Code-switching is defined by Carlos D. Morrison, a writer from Encyclopedia Britannica, as “[the] process of shifting from one linguistic code (a language or dialect) to another, depending on the social context or conversational setting.” Everybody code-switches all day long without even knowing they’re doing it, and it’s pretty cool. Do you talk to your friends the same way you talk to your Mom or Dad, the same way you talk to your professors? Though you may speak in a single language to all of those people, you most definitely use different dialects depending on who it is. That is code-switching.
Jamila Lyiscott, a poet and educator, delivered a TED Talk back in 2014 about code-switching in which she also explains that she is trilingual. Please take four and a half minutes to watch that TED Talk here…
This is the least boring TED Talk ever. If you’re rolling your eyes at the thought, I swear you won’t regret watching this.
Lyiscott makes it clear that, when done properly, code-switching is a fabulous tool that enables you to speak to various groups of people in their respective dialects, or simply just the way they want to be spoken to.

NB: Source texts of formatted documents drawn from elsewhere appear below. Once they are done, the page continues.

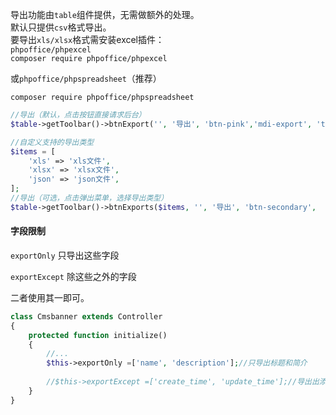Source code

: 导出功能由`table`组件提供，无需做额外的处理。  
默认只提供`csv`格式导出。  
要导出`xls/xlsx`格式需安装excel插件：  
`phpoffice/phpexcel`  
`composer require phpoffice/phpexcel` 

或`phpoffice/phpspreadsheet`（推荐） 

`composer require phpoffice/phpspreadsheet`  

```php
//导出（默认，点击按钮直接请求后台）
$table->getToolbar()->btnExport('', '导出', 'btn-pink','mdi-export', 'title="导出"')

//自定义支持的导出类型
$items = [
    'xls' => 'xls文件',
    'xlsx' => 'xlsx文件',
    'json' => 'json文件',
];
//导出（可选，点击弹出菜单，选择导出类型）
$table->getToolbar()->btnExports($items, '', '导出', 'btn-secondary',  'mdi-export', 'title="导出"')

```

#### 字段限制

`exportOnly` 只导出这些字段

`exportExcept` 除这些之外的字段

二者使用其一即可。

```php
class Cmsbanner extends Controller
{
	protected function initialize()
    {
    	//...
    	$this->exportOnly =['name', 'description'];//只导出标题和简介
    	
    	//$this->exportExcept =['create_time', 'update_time'];//导出出添加时间、更新时间以外所有字段
    }
}
```
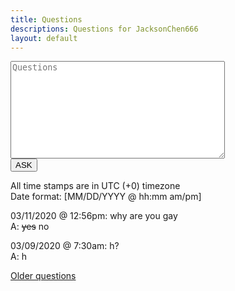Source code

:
 ```yaml
---
title: Questions
descriptions: Questions for JacksonChen666
layout: default
---
```

<form action="https://jacksonchen666.000webhostapp.com/submit.php" method="post">
    <textarea name="q" maxlength="10000" cols="40" rows="10" for='questions' placeholder="Questions"></textarea><br>
    <input type="submit" value="ASK" name="formSubmit" for='questions'>
</form>


All time stamps are in UTC (+0) timezone<br>
Date format: [MM/DD/YYYY @ hh:mm am/pm]

03/11/2020 @ 12:56pm: why are you gay<br>
A: <del>yes</del> no

03/09/2020 @ 7:30am: h?<br>
A: h

[Older questions](old-questions)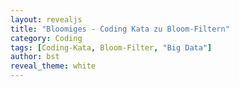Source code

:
 ```yaml
---
layout: revealjs
title: "Bloomiges - Coding Kata zu Bloom-Filtern"
category: Coding
tags: [Coding-Kata, Bloom-Filter, "Big Data"]
author: bst
reveal_theme: white
---
```


<section
  data-markdown="content"
  data-separator="^\_\_\_+SECTION\_*$"
  data-separator-vertical="^\_\_\_+$"
  data-separator-notes="^Notes:">
</section>
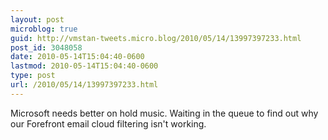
 ```yaml
---
layout: post
microblog: true
guid: http://vmstan-tweets.micro.blog/2010/05/14/13997397233.html
post_id: 3048058
date: 2010-05-14T15:04:40-0600
lastmod: 2010-05-14T15:04:40-0600
type: post
url: /2010/05/14/13997397233.html
---
```

Microsoft needs better on hold music. Waiting in the queue to find out why our Forefront email cloud filtering isn't working.
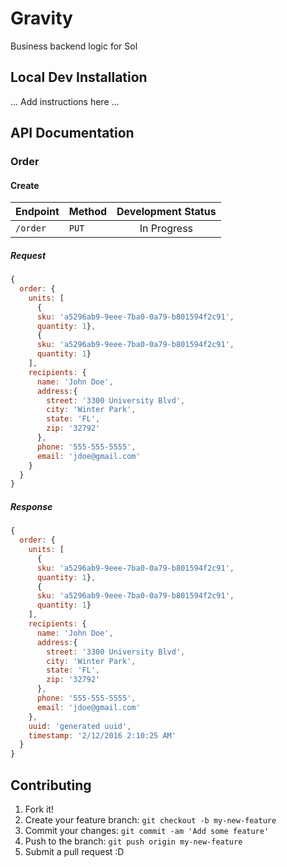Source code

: # Gravity

Business backend logic for Sol

## Local Dev Installation

... Add instructions here ...

## API Documentation

### Order
#### Create

| Endpoint | Method | Development Status |
|---|---|:---:|
| `/order` | `PUT` | In Progress |

##### Request

 ```javascript
 {
   order: {
     units: [
       {
       sku: 'a5296ab9-9eee-7ba0-0a79-b801594f2c91',
       quantity: 1},
       {
       sku: 'a5296ab9-9eee-7ba0-0a79-b801594f2c91',
       quantity: 1}
     ],
     recipients: {
       name: 'John Doe',
       address:{
         street: '3300 University Blvd',
         city: 'Winter Park',
         state: 'FL',
         zip: '32792'
       },
       phone: '555-555-5555',
       email: 'jdoe@gmail.com'
     }
   }
 }
 ```

##### Response

 ```javascript
 {
   order: {
     units: [
       {
       sku: 'a5296ab9-9eee-7ba0-0a79-b801594f2c91',
       quantity: 1},
       {
       sku: 'a5296ab9-9eee-7ba0-0a79-b801594f2c91',
       quantity: 1}
     ],
     recipients: {
       name: 'John Doe',
       address:{
         street: '3300 University Blvd',
         city: 'Winter Park',
         state: 'FL',
         zip: '32792'
       },
       phone: '555-555-5555',
       email: 'jdoe@gmail.com'
     },
     uuid: 'generated uuid',
     timestamp: '2/12/2016 2:10:25 AM'
   }
 }
 ```

## Contributing

1. Fork it!
2. Create your feature branch: `git checkout -b my-new-feature`
3. Commit your changes: `git commit -am 'Add some feature'`
4. Push to the branch: `git push origin my-new-feature`
5. Submit a pull request :D

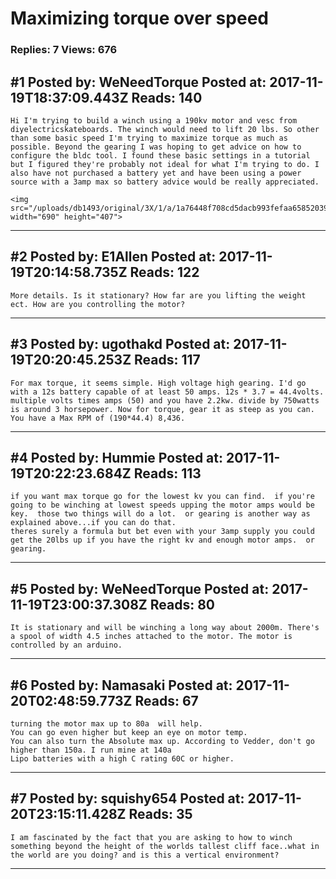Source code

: # Maximizing torque over speed

### Replies: 7 Views: 676

## \#1 Posted by: WeNeedTorque Posted at: 2017-11-19T18:37:09.443Z Reads: 140

```
Hi I'm trying to build a winch using a 190kv motor and vesc from diyelectricskateboards. The winch would need to lift 20 lbs. So other than some basic speed I'm trying to maximize torque as much as possible. Beyond the gearing I was hoping to get advice on how to configure the bldc tool. I found these basic settings in a tutorial but I figured they're probably not ideal for what I'm trying to do. I also have not purchased a battery yet and have been using a power source with a 3amp max so battery advice would be really appreciated. 

<img src="/uploads/db1493/original/3X/1/a/1a76448f708cd5dacb993fefaa65852039d87b41.png" width="690" height="407">
```

---
## \#2 Posted by: E1Allen Posted at: 2017-11-19T20:14:58.735Z Reads: 122

```
More details. Is it stationary? How far are you lifting the weight ect. How are you controlling the motor?
```

---
## \#3 Posted by: ugothakd Posted at: 2017-11-19T20:20:45.253Z Reads: 117

```
For max torque, it seems simple. High voltage high gearing. I'd go with a 12s battery capable of at least 50 amps. 12s * 3.7 = 44.4volts. multiple volts times amps (50) and you have 2.2kw. divide by 750watts is around 3 horsepower. Now for torque, gear it as steep as you can. You have a Max RPM of (190*44.4) 8,436.
```

---
## \#4 Posted by: Hummie Posted at: 2017-11-19T20:22:23.684Z Reads: 113

```
if you want max torque go for the lowest kv you can find.  if you're going to be winching at lowest speeds upping the motor amps would be key.  those two things will do a lot.  or gearing is another way as explained above...if you can do that.  
theres surely a formula but bet even with your 3amp supply you could get the 20lbs up if you have the right kv and enough motor amps.  or gearing.
```

---
## \#5 Posted by: WeNeedTorque Posted at: 2017-11-19T23:00:37.308Z Reads: 80

```
It is stationary and will be winching a long way about 2000m. There's a spool of width 4.5 inches attached to the motor. The motor is controlled by an arduino.
```

---
## \#6 Posted by: Namasaki Posted at: 2017-11-20T02:48:59.773Z Reads: 67

```
turning the motor max up to 80a  will help.
You can go even higher but keep an eye on motor temp.
You can also turn the Absolute max up. According to Vedder, don't go higher than 150a. I run mine at 140a
Lipo batteries with a high C rating 60C or higher.
```

---
## \#7 Posted by: squishy654 Posted at: 2017-11-20T23:15:11.428Z Reads: 35

```
I am fascinated by the fact that you are asking to how to winch something beyond the height of the worlds tallest cliff face..what in the world are you doing? and is this a vertical environment?
```

---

Though it may be perfectly okay for a sibling to call you names, most would agree that it would be inappropriate for a teacher to call you those same names. It is a normal occurence to code-switch, a part of everyday life. It is strange to think that someone would choose to go against this norm.

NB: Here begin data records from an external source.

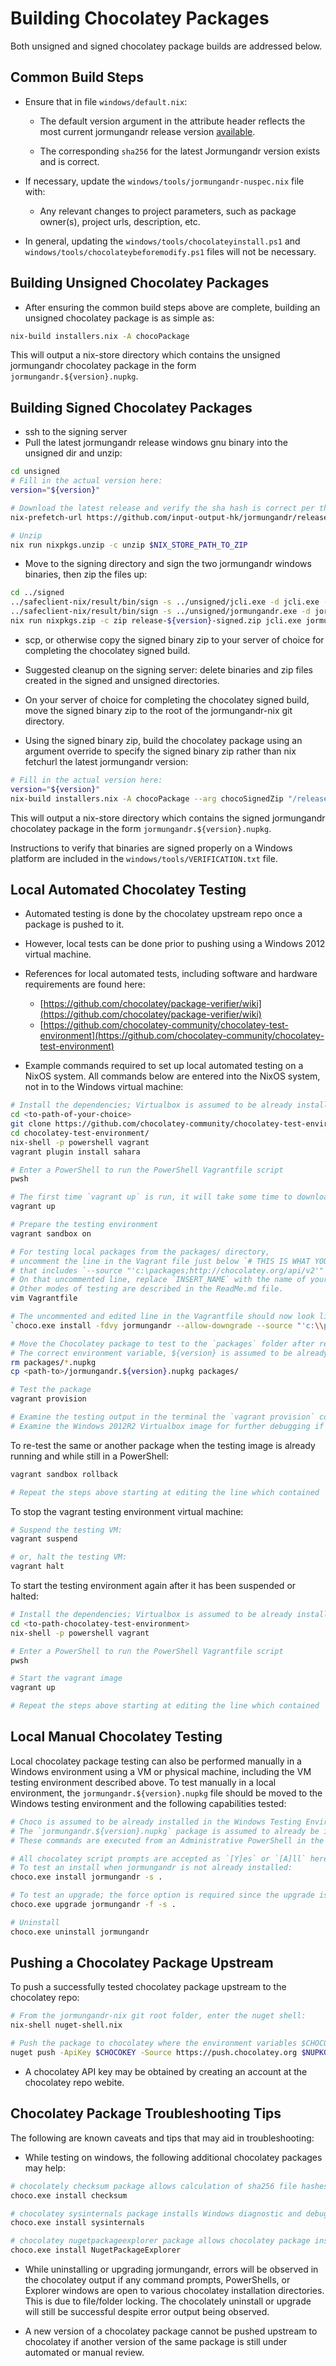 # Building Chocolatey Packages

Both unsigned and signed chocolatey package builds are addressed below.

## Common Build Steps

- Ensure that in file `windows/default.nix`:

	-  The default version argument in the attribute header reflects the most current jormungandr release version [available](https://github.com/input-output-hk/jormungandr/releases).

	- The corresponding `sha256` for the latest Jormungandr version exists and is correct.

- If necessary, update the `windows/tools/jormungandr-nuspec.nix` file with:
	- Any relevant changes to project parameters, such as package owner(s), project urls, description, etc.

- In general, updating the `windows/tools/chocolateyinstall.ps1` and `windows/tools/chocolateybeforemodify.ps1` files will not be necessary.

## Building Unsigned Chocolatey Packages

- After ensuring the common build steps above are complete, building an unsigned chocolatey package is as simple as:

```sh
nix-build installers.nix -A chocoPackage
```
This will output a nix-store directory which contains the unsigned jormungandr chocolatey package in the form `jormungandr.${version}.nupkg`.

## Building Signed Chocolatey Packages

- ssh to the signing server
- Pull the latest jormungandr release windows gnu binary into the unsigned dir and unzip:

```sh
cd unsigned
# Fill in the actual version here:
version="${version}"

# Download the latest release and verify the sha hash is correct per the `windows/default.nix` file
nix-prefetch-url https://github.com/input-output-hk/jormungandr/releases/download/v${version}/jormungandr-v${version}-x86_64-pc-windows-gnu-generic.zip

# Unzip
nix run nixpkgs.unzip -c unzip $NIX_STORE_PATH_TO_ZIP
```

- Move to the signing directory and sign the two jormungandr windows binaries, then zip the files up:

```sh
cd ../signed
../safeclient-nix/result/bin/sign -s ../unsigned/jcli.exe -d jcli.exe -n "Jormungandr" -u "https://github.com/input-output-hk/jormungandr" -i dcfd5ae14fcf6c13f7f7fc59d005dd7cfedfa212
../safeclient-nix/result/bin/sign -s ../unsigned/jormungandr.exe -d jormungandr.exe -n "Jormungandr" -u "https://github.com/input-output-hk/jormungandr" -i dcfd5ae14fcf6c13f7f7fc59d005dd7cfedfa212
nix run nixpkgs.zip -c zip release-${version}-signed.zip jcli.exe jormungandr.exe
```

- scp, or otherwise copy the signed binary zip to your server of choice for completing the chocolatey signed build.

- Suggested cleanup on the signing server: delete binaries and zip files created in the signed and unsigned directories.

- On your server of choice for completing the chocolatey signed build, move the signed binary zip to the root of the jormungandr-nix git directory.

- Using the signed binary zip, build the chocolatey package using an argument override to specify the signed binary zip rather than nix fetchurl the latest jormungandr version:

```sh
# Fill in the actual version here:
version="${version}"
nix-build installers.nix -A chocoPackage --arg chocoSignedZip "/release-${version}-signed.zip"
```

This will output a nix-store directory which contains the signed jormungandr chocolatey package in the form `jormungandr.${version}.nupkg`.

Instructions to verify that binaries are signed properly on a Windows platform are included in the `windows/tools/VERIFICATION.txt` file.

## Local Automated Chocolatey Testing

- Automated testing is done by the chocolatey upstream repo once a package is pushed to it.

- However, local tests can be done prior to pushing using a Windows 2012 virtual machine.

- References for local automated tests, including software and hardware requirements are found here:
	- [https://github.com/chocolatey/package-verifier/wiki](https://github.com/chocolatey/package-verifier/wiki)
	- [https://github.com/chocolatey-community/chocolatey-test-environment](https://github.com/chocolatey-community/chocolatey-test-environment)

- Example commands required to set up local automated testing on a NixOS system.  All commands below are entered into the NixOS system, not in to the Windows virtual machine:

```sh
# Install the dependencies; Virtualbox is assumed to be already installed as a NixOS option
cd <to-path-of-your-choice>
git clone https://github.com/chocolatey-community/chocolatey-test-environment.git
cd chocolatey-test-environment/
nix-shell -p powershell vagrant
vagrant plugin install sahara

# Enter a PowerShell to run the PowerShell Vagrantfile script
pwsh

# The first time `vagrant up` is run, it will take some time to download a W2012R2 datacenter server image
vagrant up

# Prepare the testing environment
vagrant sandbox on

# For testing local packages from the packages/ directory,
# uncomment the line in the Vagrant file just below `# THIS IS WHAT YOU CHANGE`
# that includes `--source "'c:\packages;http://chocolatey.org/api/v2'"`.
# On that uncommented line, replace `INSERT_NAME` with the name of your local package, without the version number or .nupkg file extension.
# Other modes of testing are described in the ReadMe.md file.
vim Vagrantfile

# The uncommented and edited line in the Vagrantfile should now look like the following (without the `` ticks):
`choco.exe install -fdvy jormungandr --allow-downgrade --source "'c:\\packages;http://chocolatey.org/api/v2/'"`

# Move the Chocolatey package to test to the `packages` folder after removing any other old test packages first
# The correct environment variable, ${version} is assumed to be already substituted into the filename.
rm packages/*.nupkg
cp <path-to>/jormungandr.${version}.nupkg packages/

# Test the package
vagrant provision

# Examine the testing output in the terminal the `vagrant provision` command was run
# Examine the Windows 2012R2 Virtualbox image for further debugging if needed
```

To re-test the same or another package when the testing image is already running and while still in a PowerShell:

```sh
vagrant sandbox rollback

# Repeat the steps above starting at editing the line which contained `INSERT_NAME`
```

To stop the vagrant testing environment virtual machine:

```sh
# Suspend the testing VM:
vagrant suspend

# or, halt the testing VM:
vagrant halt
```

To start the testing environment again after it has been suspended or halted:

```sh
# Install the dependencies; Virtualbox is assumed to be already installed as a NixOS option
cd <to-path-chocolatey-test-environment>
nix-shell -p powershell vagrant

# Enter a PowerShell to run the PowerShell Vagrantfile script
pwsh

# Start the vagrant image
vagrant up

# Repeat the steps above starting at editing the line which contained `INSERT_NAME`
```

## Local Manual Chocolatey Testing

Local chocolatey package testing can also be performed manually in a Windows environment using a VM or physical machine, including the VM testing environment described above.  To test manually in a local environment, the `jormungandr.${version}.nupkg` file should be moved to the Windows testing environment and the following capabilities tested:

```sh
# Choco is assumed to be already installed in the Windows Testing Environment (WTE) from an Administrator PowerShell.
# The `jormungandr.${version}.nupkg` package is assumed to already be in an otherwise empty current directory and where the ${version} variable has already be substituted into the filename.
# These commands are executed from an Administrative PowerShell in the WTE.

# All chocolatey script prompts are accepted as `[Y]es` or `[A]ll` here and below.
# To test an install when jormungandr is not already installed:
choco.exe install jormungandr -s .

# To test an upgrade; the force option is required since the upgrade is still the same version:
choco.exe upgrade jormungandr -f -s .

# Uninstall
choco.exe uninstall jormungandr
```

## Pushing a Chocolatey Package Upstream

To push a successfully tested chocolatey package upstream to the chocolatey repo:

```sh
# From the jormungandr-nix git root folder, enter the nuget shell:
nix-shell nuget-shell.nix

# Push the package to chocolatey where the environment variables $CHOCOKEY and $NUPKGFILE are substituted appropriately:
nuget push -ApiKey $CHOCOKEY -Source https://push.chocolatey.org $NUPKGFILE -Verbosity detailed
```
- A chocolatey API key may be obtained by creating an account at the chocolatey repo webite.

## Chocolatey Package Troubleshooting Tips

The following are known caveats and tips that may aid in troubleshooting:

- While testing on windows, the following additional chocolatey packages may help:

```sh
# chocolately checksum package allows calculation of sha256 file hashes on Windows
choco.exe install checksum

# chocolatey sysinternals package installs Windows diagnostic and debug tools
choco.exe install sysinternals

# chocolatey nugetpackageexplorer package allows chocolatey package inspection and modification
choco.exe install NugetPackageExplorer
```

- While uninstalling or upgrading jormungandr, errors will be observed in the chocolatey output if any command prompts, PowerShells, or Explorer windows are open to various chocolatey installation directories.  This is due to file/folder locking.  The chocolately uninstall or upgrade will still be successful despite error output being observed.

- A new version of a chocolatey package cannot be pushed upstream to chocolatey if another version of the same package is still under automated or manual review.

A particular micro-aggression experienced by the narrator in Citizen happens when she is called a name by a friend: “This friend says, as you walk toward her, You are late, you nappy-headed ho. What did you say? you ask, though you have heard every word. This person has never before referred to you like this in your presence, never before code-switched in this manner” (Rankine 41). Included on the page is a photo of the Rutgers women’s basketball team, relevant because white announcer Don Imus referred to them by the same name during a live broadcast. The women in the photo are angry, but not violently so. Imus apologized soon after. The narrator does not include the race of the friend who said this, but as this is a book about racism and it is a racially charged comment, I would imagine that this friend is not black. The narrator is immediately taken aback by the comment, able to quickly acknowledge the false use of the dialect. To be able to code-switch properly, you obviously need to understand the social context that you are in at any given moment. The friend clearly does not understand that she is not the person to be making comments like that, nor is it the time or the place. Perhaps what is worse is that, after the narrator expresses her distaste, the friend is unable to recognize her mistake and instead insists to the narrator that it was just a joke. The narrator intensely compares this whole event to the reopening of a wound (Rankine 42). This is yet another metaphor that Rankine is employing in this book to help express what dealing with these micro-aggressions feels like. These metaphors create some powerful juxtaposition, since the events may be small (micro) but the feelings are huge.
How do you feel about the idea of code-switching?
Has someone ever wrongfully code-switched when speaking to you?
Are there other instances of wrongful code-switching present in the novel that have stuck out to you?